Final Fantasy VII: Remake

The second section ended with a boss encounter against a giant mech. Before the battle a cutscene with the devilish antagonist President Shinra played out, once again with a small nod to the universe of Crisis Core and Advent Children. He mentions how members of the elite unit SOLDIER will degrade and die faster than regular humans, which is a direct reference to the inner conflicts of Genesis and Angeal in the prequel. Fans of those titles won't be disappointed.

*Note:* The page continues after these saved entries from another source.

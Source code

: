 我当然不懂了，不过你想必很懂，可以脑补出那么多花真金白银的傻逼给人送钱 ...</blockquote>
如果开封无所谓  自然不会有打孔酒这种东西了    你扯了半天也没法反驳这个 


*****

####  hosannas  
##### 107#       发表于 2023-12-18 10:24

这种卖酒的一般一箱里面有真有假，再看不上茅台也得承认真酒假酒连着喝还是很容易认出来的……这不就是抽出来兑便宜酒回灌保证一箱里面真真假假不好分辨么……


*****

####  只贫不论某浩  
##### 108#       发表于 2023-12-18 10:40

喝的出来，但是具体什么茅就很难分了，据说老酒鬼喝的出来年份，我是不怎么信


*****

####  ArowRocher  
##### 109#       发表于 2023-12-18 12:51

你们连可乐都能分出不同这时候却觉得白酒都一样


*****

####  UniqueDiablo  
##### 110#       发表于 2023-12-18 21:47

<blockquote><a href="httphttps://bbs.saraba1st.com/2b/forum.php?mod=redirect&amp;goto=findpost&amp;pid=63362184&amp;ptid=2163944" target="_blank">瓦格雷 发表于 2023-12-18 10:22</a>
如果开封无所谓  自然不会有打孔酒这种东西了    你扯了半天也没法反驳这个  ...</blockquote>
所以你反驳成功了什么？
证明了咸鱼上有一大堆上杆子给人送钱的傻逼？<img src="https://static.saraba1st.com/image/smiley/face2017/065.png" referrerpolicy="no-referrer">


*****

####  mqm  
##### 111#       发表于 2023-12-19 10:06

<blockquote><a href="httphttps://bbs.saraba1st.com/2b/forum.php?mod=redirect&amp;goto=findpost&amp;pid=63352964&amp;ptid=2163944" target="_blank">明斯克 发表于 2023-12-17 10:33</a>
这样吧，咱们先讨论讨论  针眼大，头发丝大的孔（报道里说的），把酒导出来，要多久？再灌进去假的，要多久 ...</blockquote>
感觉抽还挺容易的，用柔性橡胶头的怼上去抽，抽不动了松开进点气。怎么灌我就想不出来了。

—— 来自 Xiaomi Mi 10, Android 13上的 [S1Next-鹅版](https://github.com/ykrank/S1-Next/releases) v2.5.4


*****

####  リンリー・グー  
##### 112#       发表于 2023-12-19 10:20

The mech battle itself was decent with enough challenge to keep you on your toes. In the heat of battle, we were treated to our first look at the Leviathan summon - the pokémon of Final Fantasy. Similar to how you control the main characters, every summon has commands and every command requires ATB-points to use. They can be used for a limited amount of time only, subsequently performing their signature move before leaving the battlefield (Tsunami in the case of Leviathan).

Final Fantasy VII: Remake

It was the musical score, however, which really made the encounter stand out. Composer Nobuo Uematsu has really outdone himself this time around. Even fans who have heard the tunes a thousand times before in the original or as part of the Final Fantasy Concerts around the globe will be pleased with how fresh everything sounds. And speaking of boss fights, we got the chance to fight Abzu and experience the sewers of Midgar. It wasn't as engaging as the first boss battle, yet it still packed enough a punch and difficulty to make it engaging. It was the cutscene prior to the fight that really caught our attention, though. Final Fantasy VII: Remake is devoting more time to the love triangle between Cloud, Aerith, and Tifa. It was especially wonderful to witness just how jealous Tifa is of Aerith.

And "wonderful" seems like the perfect way to end this preview. This remake is looking to be a huge, masterfully executed and wonderful adventure. Every element has been crafted with love for the original while still adding a bunch of new content and ideas. Hopefully, the repetitive nature of the second section we played will be the exception rather than the rule. If so, Final Fantasy VII: Remake might just shake the industry to its core once again.